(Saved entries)
• • •
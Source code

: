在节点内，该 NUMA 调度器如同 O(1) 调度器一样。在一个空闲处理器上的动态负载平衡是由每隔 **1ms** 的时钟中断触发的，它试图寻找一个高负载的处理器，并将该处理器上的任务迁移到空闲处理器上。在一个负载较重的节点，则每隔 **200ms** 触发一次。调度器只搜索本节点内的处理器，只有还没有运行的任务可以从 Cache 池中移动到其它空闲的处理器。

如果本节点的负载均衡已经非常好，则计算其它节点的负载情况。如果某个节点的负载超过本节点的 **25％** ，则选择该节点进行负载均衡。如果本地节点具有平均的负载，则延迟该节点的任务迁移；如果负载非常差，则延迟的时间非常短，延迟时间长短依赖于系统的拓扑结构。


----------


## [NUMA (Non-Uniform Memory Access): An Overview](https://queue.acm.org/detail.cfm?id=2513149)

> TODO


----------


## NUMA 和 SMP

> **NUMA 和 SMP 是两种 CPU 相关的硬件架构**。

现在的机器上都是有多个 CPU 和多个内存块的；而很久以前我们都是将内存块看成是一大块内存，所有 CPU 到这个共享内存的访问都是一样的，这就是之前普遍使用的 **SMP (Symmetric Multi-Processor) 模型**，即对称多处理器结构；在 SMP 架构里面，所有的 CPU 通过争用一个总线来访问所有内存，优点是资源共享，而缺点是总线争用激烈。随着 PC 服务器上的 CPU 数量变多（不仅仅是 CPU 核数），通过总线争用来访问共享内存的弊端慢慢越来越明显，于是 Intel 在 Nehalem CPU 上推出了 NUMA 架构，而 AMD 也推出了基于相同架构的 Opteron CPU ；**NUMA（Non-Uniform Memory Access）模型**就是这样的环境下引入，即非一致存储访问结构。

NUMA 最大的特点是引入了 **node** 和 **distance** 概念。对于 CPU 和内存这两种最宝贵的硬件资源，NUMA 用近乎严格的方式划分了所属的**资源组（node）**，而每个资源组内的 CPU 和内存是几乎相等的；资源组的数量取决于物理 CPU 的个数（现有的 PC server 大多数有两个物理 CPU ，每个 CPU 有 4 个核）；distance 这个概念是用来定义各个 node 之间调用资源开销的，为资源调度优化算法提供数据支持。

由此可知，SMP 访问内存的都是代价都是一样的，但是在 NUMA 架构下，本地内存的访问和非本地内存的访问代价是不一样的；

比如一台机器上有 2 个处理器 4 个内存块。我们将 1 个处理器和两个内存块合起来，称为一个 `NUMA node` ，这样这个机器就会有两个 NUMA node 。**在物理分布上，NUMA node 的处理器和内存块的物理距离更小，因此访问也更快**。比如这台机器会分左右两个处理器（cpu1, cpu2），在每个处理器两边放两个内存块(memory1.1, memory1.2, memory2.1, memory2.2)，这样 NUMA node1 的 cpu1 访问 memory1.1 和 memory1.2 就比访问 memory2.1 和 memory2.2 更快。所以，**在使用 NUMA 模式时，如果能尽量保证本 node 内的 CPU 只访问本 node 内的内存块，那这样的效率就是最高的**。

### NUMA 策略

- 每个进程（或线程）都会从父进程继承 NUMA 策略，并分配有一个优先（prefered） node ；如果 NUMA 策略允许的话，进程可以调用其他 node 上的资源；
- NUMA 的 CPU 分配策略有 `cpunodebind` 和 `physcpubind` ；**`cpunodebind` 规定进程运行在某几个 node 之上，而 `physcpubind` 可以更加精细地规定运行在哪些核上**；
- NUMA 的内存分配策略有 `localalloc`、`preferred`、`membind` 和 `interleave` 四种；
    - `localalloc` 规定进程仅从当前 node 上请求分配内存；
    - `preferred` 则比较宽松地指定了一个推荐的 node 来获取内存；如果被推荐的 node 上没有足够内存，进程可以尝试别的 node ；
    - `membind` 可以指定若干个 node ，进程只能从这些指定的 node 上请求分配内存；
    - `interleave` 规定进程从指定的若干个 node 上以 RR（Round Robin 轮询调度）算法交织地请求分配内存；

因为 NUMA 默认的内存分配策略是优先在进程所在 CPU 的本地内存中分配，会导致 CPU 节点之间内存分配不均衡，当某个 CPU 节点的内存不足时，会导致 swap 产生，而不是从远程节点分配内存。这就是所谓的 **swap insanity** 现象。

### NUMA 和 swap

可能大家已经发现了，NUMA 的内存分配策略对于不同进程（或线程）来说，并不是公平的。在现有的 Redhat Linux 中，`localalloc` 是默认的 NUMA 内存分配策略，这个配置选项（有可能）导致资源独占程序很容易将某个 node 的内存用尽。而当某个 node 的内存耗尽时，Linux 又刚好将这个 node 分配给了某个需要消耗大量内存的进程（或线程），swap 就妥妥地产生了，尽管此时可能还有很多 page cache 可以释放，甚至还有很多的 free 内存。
• • •
> **WHAT TO WORK ON**: From the line holding "- NUMA 的 CPU" through the last line above, reproduce each line exactly and add nothing.

> **ANSWER SPACE**:
- NUMA 的 CPU 分配策略有 `cpunodebind` 和 `physcpubind` ；**`cpunodebind` 规定进程运行在某几个 node 之上，而 `physcpubind` 可以更加精细地规定运行在哪些核上**；
- NUMA 的内存分配策略有 `localalloc`、`preferred`、`membind` 和 `interleave` 四种；
    - `localalloc` 规定进程仅从当前 node 上请求分配内存；
    - `preferred` 则比较宽松地指定了一个推荐的 node 来获取内存；如果被推荐的 node 上没有足够内存，进程可以尝试别的 node ；
    - `membind` 可以指定若干个 node ，进程只能从这些指定的 node 上请求分配内存；
    - `interleave` 规定进程从指定的若干个 node 上以 RR（Round Robin 轮询调度）算法交织地请求分配内存；

因为 NUMA 默认的内存分配策略是优先在进程所在 CPU 的本地内存中分配，会导致 CPU 节点之间内存分配不均衡，当某个 CPU 节点的内存不足时，会导致 swap 产生，而不是从远程节点分配内存。这就是所谓的 **swap insanity** 现象。

### NUMA 和 swap

可能大家已经发现了，NUMA 的内存分配策略对于不同进程（或线程）来说，并不是公平的。在现有的 Redhat Linux 中，`localalloc` 是默认的 NUMA 内存分配策略，这个配置选项（有可能）导致资源独占程序很容易将某个 node 的内存用尽。而当某个 node 的内存耗尽时，Linux 又刚好将这个 node 分配给了某个需要消耗大量内存的进程（或线程），swap 就妥妥地产生了，尽管此时可能还有很多 page cache 可以释放，甚至还有很多的 free 内存。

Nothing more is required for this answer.